What you have to do :: Each entry below should be output exactly, apart from its images.

Data entries:
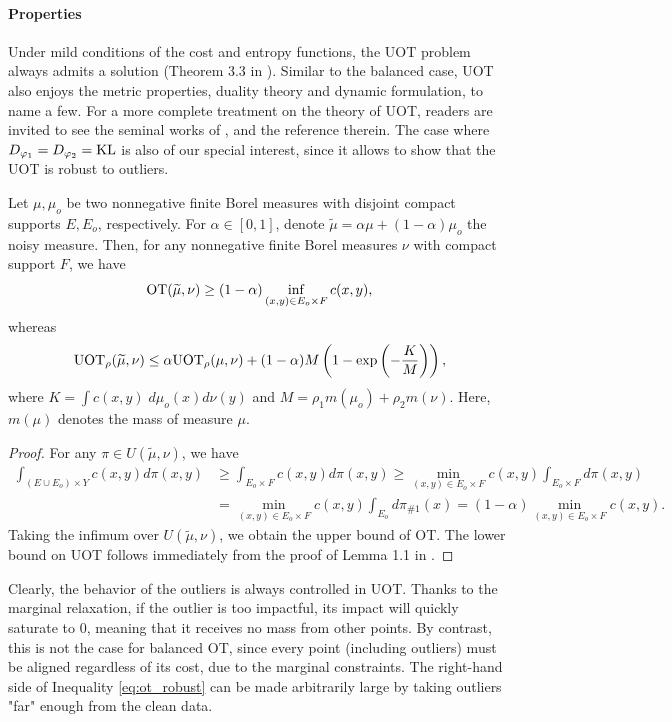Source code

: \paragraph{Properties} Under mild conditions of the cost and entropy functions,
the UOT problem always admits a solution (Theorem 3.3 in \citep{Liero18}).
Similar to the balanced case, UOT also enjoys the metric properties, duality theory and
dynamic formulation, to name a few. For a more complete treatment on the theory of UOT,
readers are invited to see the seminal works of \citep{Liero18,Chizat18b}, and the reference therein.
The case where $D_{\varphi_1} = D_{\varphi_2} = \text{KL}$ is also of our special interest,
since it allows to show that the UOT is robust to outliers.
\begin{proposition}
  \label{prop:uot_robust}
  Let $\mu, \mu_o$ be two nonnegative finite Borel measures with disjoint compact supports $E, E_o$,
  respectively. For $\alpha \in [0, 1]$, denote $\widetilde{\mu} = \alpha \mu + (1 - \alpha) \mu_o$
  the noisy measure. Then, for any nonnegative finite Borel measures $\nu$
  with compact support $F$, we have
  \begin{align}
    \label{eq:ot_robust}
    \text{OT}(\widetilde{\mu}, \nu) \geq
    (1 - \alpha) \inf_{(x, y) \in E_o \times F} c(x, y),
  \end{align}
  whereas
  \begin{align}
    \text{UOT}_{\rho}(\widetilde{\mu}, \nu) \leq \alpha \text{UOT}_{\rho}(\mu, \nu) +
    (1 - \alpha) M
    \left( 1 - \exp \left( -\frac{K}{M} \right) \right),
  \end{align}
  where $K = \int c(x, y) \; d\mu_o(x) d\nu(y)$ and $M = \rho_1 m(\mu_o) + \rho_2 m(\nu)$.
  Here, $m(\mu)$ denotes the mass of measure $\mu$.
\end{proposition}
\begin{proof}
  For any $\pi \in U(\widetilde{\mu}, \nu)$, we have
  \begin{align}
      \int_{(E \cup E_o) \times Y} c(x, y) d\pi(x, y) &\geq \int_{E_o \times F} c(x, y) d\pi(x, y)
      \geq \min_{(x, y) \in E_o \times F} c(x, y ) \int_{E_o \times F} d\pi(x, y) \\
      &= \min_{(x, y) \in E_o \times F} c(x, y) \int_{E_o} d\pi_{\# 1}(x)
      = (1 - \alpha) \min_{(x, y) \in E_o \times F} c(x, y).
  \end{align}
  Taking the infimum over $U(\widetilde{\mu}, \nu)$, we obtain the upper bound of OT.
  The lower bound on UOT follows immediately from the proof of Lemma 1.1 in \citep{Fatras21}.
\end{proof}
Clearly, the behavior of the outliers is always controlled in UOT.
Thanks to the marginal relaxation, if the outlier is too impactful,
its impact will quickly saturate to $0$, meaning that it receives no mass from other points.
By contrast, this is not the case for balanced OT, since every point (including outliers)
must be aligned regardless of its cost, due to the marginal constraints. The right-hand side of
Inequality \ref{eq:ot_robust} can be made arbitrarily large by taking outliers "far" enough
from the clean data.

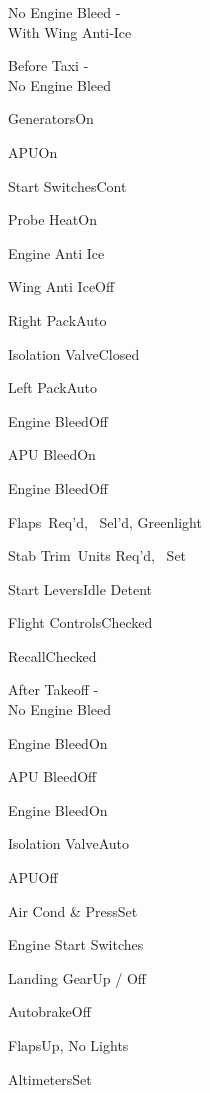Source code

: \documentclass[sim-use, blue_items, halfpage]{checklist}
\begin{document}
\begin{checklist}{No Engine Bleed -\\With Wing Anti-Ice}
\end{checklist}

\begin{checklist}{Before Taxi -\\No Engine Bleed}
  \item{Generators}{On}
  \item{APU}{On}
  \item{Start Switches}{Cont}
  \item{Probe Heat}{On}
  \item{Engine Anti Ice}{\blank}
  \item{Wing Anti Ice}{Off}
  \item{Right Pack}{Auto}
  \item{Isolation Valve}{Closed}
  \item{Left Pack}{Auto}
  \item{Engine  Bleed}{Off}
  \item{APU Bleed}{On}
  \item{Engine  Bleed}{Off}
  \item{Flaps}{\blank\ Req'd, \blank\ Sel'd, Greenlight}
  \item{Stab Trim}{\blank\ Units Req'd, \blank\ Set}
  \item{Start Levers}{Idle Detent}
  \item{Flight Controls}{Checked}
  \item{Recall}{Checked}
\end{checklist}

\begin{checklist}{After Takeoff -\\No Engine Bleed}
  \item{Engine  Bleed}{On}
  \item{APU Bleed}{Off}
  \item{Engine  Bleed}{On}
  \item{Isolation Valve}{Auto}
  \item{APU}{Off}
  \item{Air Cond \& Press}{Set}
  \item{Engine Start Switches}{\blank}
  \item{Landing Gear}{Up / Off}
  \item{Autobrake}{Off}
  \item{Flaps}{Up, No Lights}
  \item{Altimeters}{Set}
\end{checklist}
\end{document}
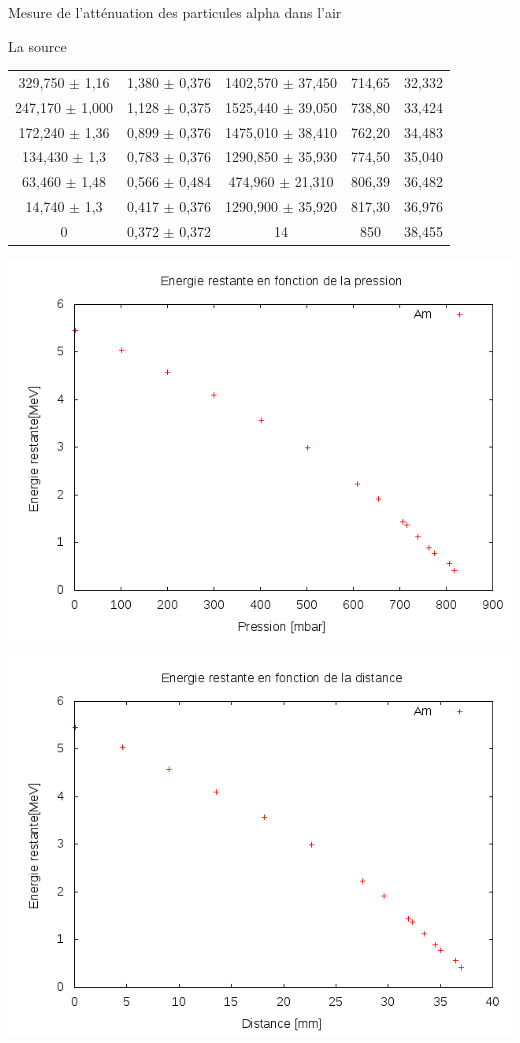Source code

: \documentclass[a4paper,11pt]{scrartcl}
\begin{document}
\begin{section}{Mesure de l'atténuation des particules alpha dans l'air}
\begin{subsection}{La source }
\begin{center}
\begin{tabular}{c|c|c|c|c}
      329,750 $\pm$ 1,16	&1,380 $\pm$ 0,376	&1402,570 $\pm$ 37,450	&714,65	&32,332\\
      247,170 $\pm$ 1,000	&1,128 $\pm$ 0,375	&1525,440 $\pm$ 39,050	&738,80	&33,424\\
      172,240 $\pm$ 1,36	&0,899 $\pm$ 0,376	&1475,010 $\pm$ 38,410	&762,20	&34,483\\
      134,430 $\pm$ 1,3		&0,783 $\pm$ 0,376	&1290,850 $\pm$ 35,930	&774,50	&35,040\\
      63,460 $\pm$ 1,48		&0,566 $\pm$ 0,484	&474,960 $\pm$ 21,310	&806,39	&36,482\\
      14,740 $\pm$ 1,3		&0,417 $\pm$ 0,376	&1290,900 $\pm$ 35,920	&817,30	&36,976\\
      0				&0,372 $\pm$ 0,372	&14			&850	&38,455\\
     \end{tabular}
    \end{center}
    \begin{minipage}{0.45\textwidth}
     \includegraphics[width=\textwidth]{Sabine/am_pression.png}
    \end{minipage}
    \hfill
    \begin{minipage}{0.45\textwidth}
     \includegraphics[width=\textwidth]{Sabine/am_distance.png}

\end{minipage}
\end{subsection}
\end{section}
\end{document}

Answer for the task ::
Source code

: \paragraph{Properties} Under mild conditions of the cost and entropy functions,
the UOT problem always admits a solution (Theorem 3.3 in \citep{Liero18}).
Similar to the balanced case, UOT also enjoys the metric properties, duality theory and
dynamic formulation, to name a few. For a more complete treatment on the theory of UOT,
readers are invited to see the seminal works of \citep{Liero18,Chizat18b}, and the reference therein.
The case where $D_{\varphi_1} = D_{\varphi_2} = \text{KL}$ is also of our special interest,
since it allows to show that the UOT is robust to outliers.
\begin{proposition}
  \label{prop:uot_robust}
  Let $\mu, \mu_o$ be two nonnegative finite Borel measures with disjoint compact supports $E, E_o$,
  respectively. For $\alpha \in [0, 1]$, denote $\widetilde{\mu} = \alpha \mu + (1 - \alpha) \mu_o$
  the noisy measure. Then, for any nonnegative finite Borel measures $\nu$
  with compact support $F$, we have
  \begin{align}
    \label{eq:ot_robust}
    \text{OT}(\widetilde{\mu}, \nu) \geq
    (1 - \alpha) \inf_{(x, y) \in E_o \times F} c(x, y),
  \end{align}
  whereas
  \begin{align}
    \text{UOT}_{\rho}(\widetilde{\mu}, \nu) \leq \alpha \text{UOT}_{\rho}(\mu, \nu) +
    (1 - \alpha) M
    \left( 1 - \exp \left( -\frac{K}{M} \right) \right),
  \end{align}
  where $K = \int c(x, y) \; d\mu_o(x) d\nu(y)$ and $M = \rho_1 m(\mu_o) + \rho_2 m(\nu)$.
  Here, $m(\mu)$ denotes the mass of measure $\mu$.
\end{proposition}
\begin{proof}
  For any $\pi \in U(\widetilde{\mu}, \nu)$, we have
  \begin{align}
      \int_{(E \cup E_o) \times Y} c(x, y) d\pi(x, y) &\geq \int_{E_o \times F} c(x, y) d\pi(x, y)
      \geq \min_{(x, y) \in E_o \times F} c(x, y ) \int_{E_o \times F} d\pi(x, y) \\
      &= \min_{(x, y) \in E_o \times F} c(x, y) \int_{E_o} d\pi_{\# 1}(x)
      = (1 - \alpha) \min_{(x, y) \in E_o \times F} c(x, y).
  \end{align}
  Taking the infimum over $U(\widetilde{\mu}, \nu)$, we obtain the upper bound of OT.
  The lower bound on UOT follows immediately from the proof of Lemma 1.1 in \citep{Fatras21}.
\end{proof}
Clearly, the behavior of the outliers is always controlled in UOT.
Thanks to the marginal relaxation, if the outlier is too impactful,
its impact will quickly saturate to $0$, meaning that it receives no mass from other points.
By contrast, this is not the case for balanced OT, since every point (including outliers)
must be aligned regardless of its cost, due to the marginal constraints. The right-hand side of
Inequality \ref{eq:ot_robust} can be made arbitrarily large by taking outliers "far" enough
from the clean data.

Source code

: \documentclass[sim-use, blue_items, halfpage]{checklist}
\begin{document}
\begin{checklist}{No Engine Bleed -\\With Wing Anti-Ice}
\end{checklist}

\begin{checklist}{Before Taxi -\\No Engine Bleed}
  \item{Generators}{On}
  \item{APU}{On}
  \item{Start Switches}{Cont}
  \item{Probe Heat}{On}
  \item{Engine Anti Ice}{\blank}
  \item{Wing Anti Ice}{Off}
  \item{Right Pack}{Auto}
  \item{Isolation Valve}{Closed}
  \item{Left Pack}{Auto}
  \item{Engine  Bleed}{Off}
  \item{APU Bleed}{On}
  \item{Engine  Bleed}{Off}
  \item{Flaps}{\blank\ Req'd, \blank\ Sel'd, Greenlight}
  \item{Stab Trim}{\blank\ Units Req'd, \blank\ Set}
  \item{Start Levers}{Idle Detent}
  \item{Flight Controls}{Checked}
  \item{Recall}{Checked}
\end{checklist}

\begin{checklist}{After Takeoff -\\No Engine Bleed}
  \item{Engine  Bleed}{On}
  \item{APU Bleed}{Off}
  \item{Engine  Bleed}{On}
  \item{Isolation Valve}{Auto}
  \item{APU}{Off}
  \item{Air Cond \& Press}{Set}
  \item{Engine Start Switches}{\blank}
  \item{Landing Gear}{Up / Off}
  \item{Autobrake}{Off}
  \item{Flaps}{Up, No Lights}
  \item{Altimeters}{Set}
\end{checklist}
\end{document}
Source code

: \documentclass[a4paper,11pt]{scrartcl}
\begin{document}
\begin{section}{Mesure de l'atténuation des particules alpha dans l'air}
\begin{subsection}{La source }
\begin{center}
\begin{tabular}{c|c|c|c|c}
      329,750 $\pm$ 1,16	&1,380 $\pm$ 0,376	&1402,570 $\pm$ 37,450	&714,65	&32,332\\
      247,170 $\pm$ 1,000	&1,128 $\pm$ 0,375	&1525,440 $\pm$ 39,050	&738,80	&33,424\\
      172,240 $\pm$ 1,36	&0,899 $\pm$ 0,376	&1475,010 $\pm$ 38,410	&762,20	&34,483\\
      134,430 $\pm$ 1,3		&0,783 $\pm$ 0,376	&1290,850 $\pm$ 35,930	&774,50	&35,040\\
      63,460 $\pm$ 1,48		&0,566 $\pm$ 0,484	&474,960 $\pm$ 21,310	&806,39	&36,482\\
      14,740 $\pm$ 1,3		&0,417 $\pm$ 0,376	&1290,900 $\pm$ 35,920	&817,30	&36,976\\
      0				&0,372 $\pm$ 0,372	&14			&850	&38,455\\
     \end{tabular}
    \end{center}
    \begin{minipage}{0.45\textwidth}
     \includegraphics[width=\textwidth]{Sabine/am_pression.png}
    \end{minipage}
    \hfill
    \begin{minipage}{0.45\textwidth}
     \includegraphics[width=\textwidth]{Sabine/am_distance.png}

\end{minipage}
\end{subsection}
\end{section}
\end{document}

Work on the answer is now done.